Excerpted records Block Start

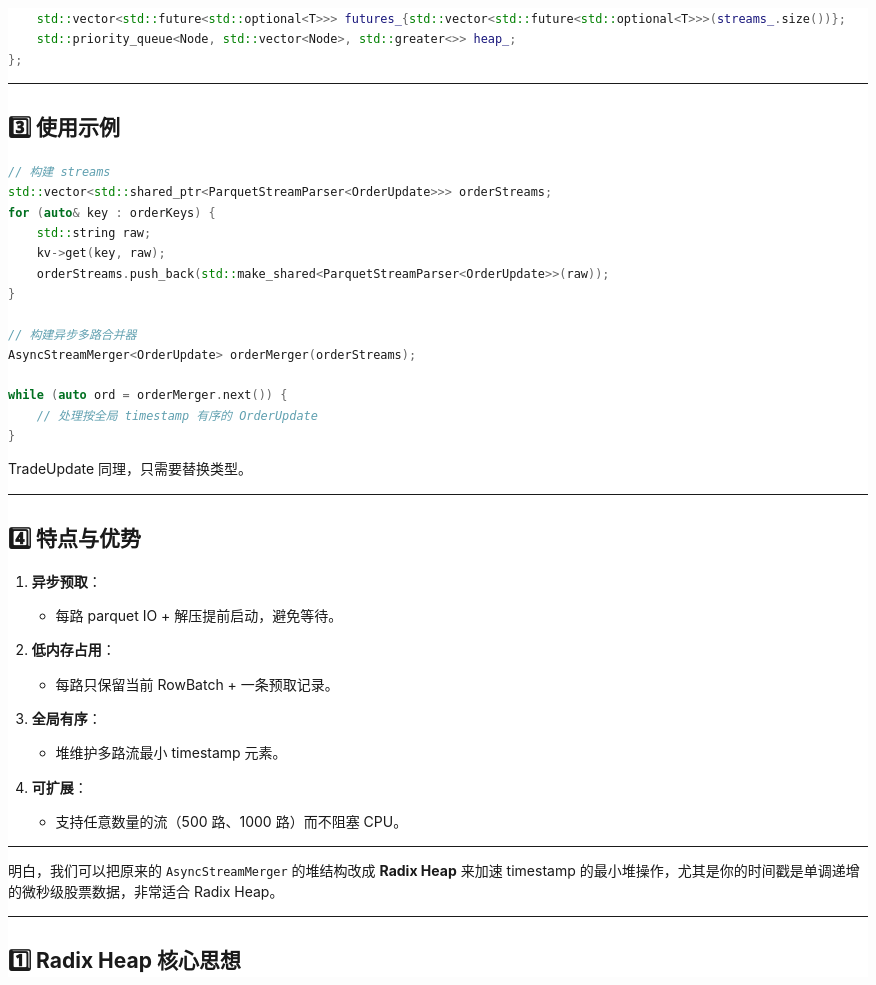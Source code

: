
 ```cpp
    std::vector<std::future<std::optional<T>>> futures_{std::vector<std::future<std::optional<T>>>(streams_.size())};
    std::priority_queue<Node, std::vector<Node>, std::greater<>> heap_;
};
```

---

## 3️⃣ 使用示例

```cpp
// 构建 streams
std::vector<std::shared_ptr<ParquetStreamParser<OrderUpdate>>> orderStreams;
for (auto& key : orderKeys) {
    std::string raw;
    kv->get(key, raw);
    orderStreams.push_back(std::make_shared<ParquetStreamParser<OrderUpdate>>(raw));
}

// 构建异步多路合并器
AsyncStreamMerger<OrderUpdate> orderMerger(orderStreams);

while (auto ord = orderMerger.next()) {
    // 处理按全局 timestamp 有序的 OrderUpdate
}
```

TradeUpdate 同理，只需要替换类型。

---

## 4️⃣ 特点与优势

1. **异步预取**：

   * 每路 parquet IO + 解压提前启动，避免等待。
2. **低内存占用**：

   * 每路只保留当前 RowBatch + 一条预取记录。
3. **全局有序**：

   * 堆维护多路流最小 timestamp 元素。
4. **可扩展**：

   * 支持任意数量的流（500 路、1000 路）而不阻塞 CPU。

---



明白，我们可以把原来的 `AsyncStreamMerger` 的堆结构改成 **Radix Heap** 来加速 timestamp 的最小堆操作，尤其是你的时间戳是单调递增的微秒级股票数据，非常适合 Radix Heap。

---

## 1️⃣ Radix Heap 核心思想
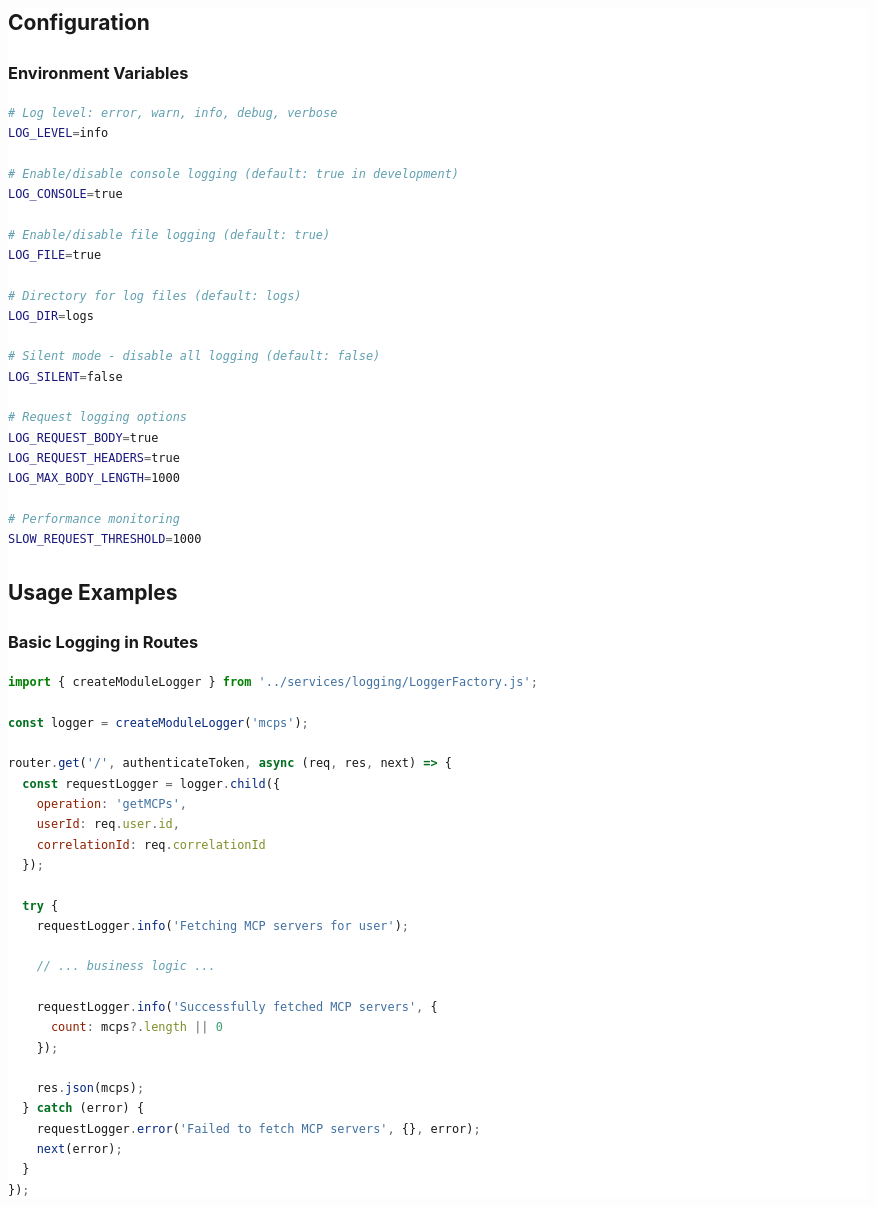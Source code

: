 ## Configuration

### Environment Variables

```bash
# Log level: error, warn, info, debug, verbose
LOG_LEVEL=info

# Enable/disable console logging (default: true in development)
LOG_CONSOLE=true

# Enable/disable file logging (default: true)
LOG_FILE=true

# Directory for log files (default: logs)
LOG_DIR=logs

# Silent mode - disable all logging (default: false)
LOG_SILENT=false

# Request logging options
LOG_REQUEST_BODY=true
LOG_REQUEST_HEADERS=true
LOG_MAX_BODY_LENGTH=1000

# Performance monitoring
SLOW_REQUEST_THRESHOLD=1000
```

## Usage Examples

### Basic Logging in Routes

```javascript
import { createModuleLogger } from '../services/logging/LoggerFactory.js';

const logger = createModuleLogger('mcps');

router.get('/', authenticateToken, async (req, res, next) => {
  const requestLogger = logger.child({ 
    operation: 'getMCPs',
    userId: req.user.id,
    correlationId: req.correlationId 
  });

  try {
    requestLogger.info('Fetching MCP servers for user');
    
    // ... business logic ...
    
    requestLogger.info('Successfully fetched MCP servers', { 
      count: mcps?.length || 0 
    });
    
    res.json(mcps);
  } catch (error) {
    requestLogger.error('Failed to fetch MCP servers', {}, error);
    next(error);
  }
});
```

Excerpted records Block End

Work required - Look for the string "orderMerger" in the records, and copy every line where it is found.

Solution to this task -
AsyncStreamMerger<OrderUpdate> orderMerger(orderStreams);
while (auto ord = orderMerger.next()) {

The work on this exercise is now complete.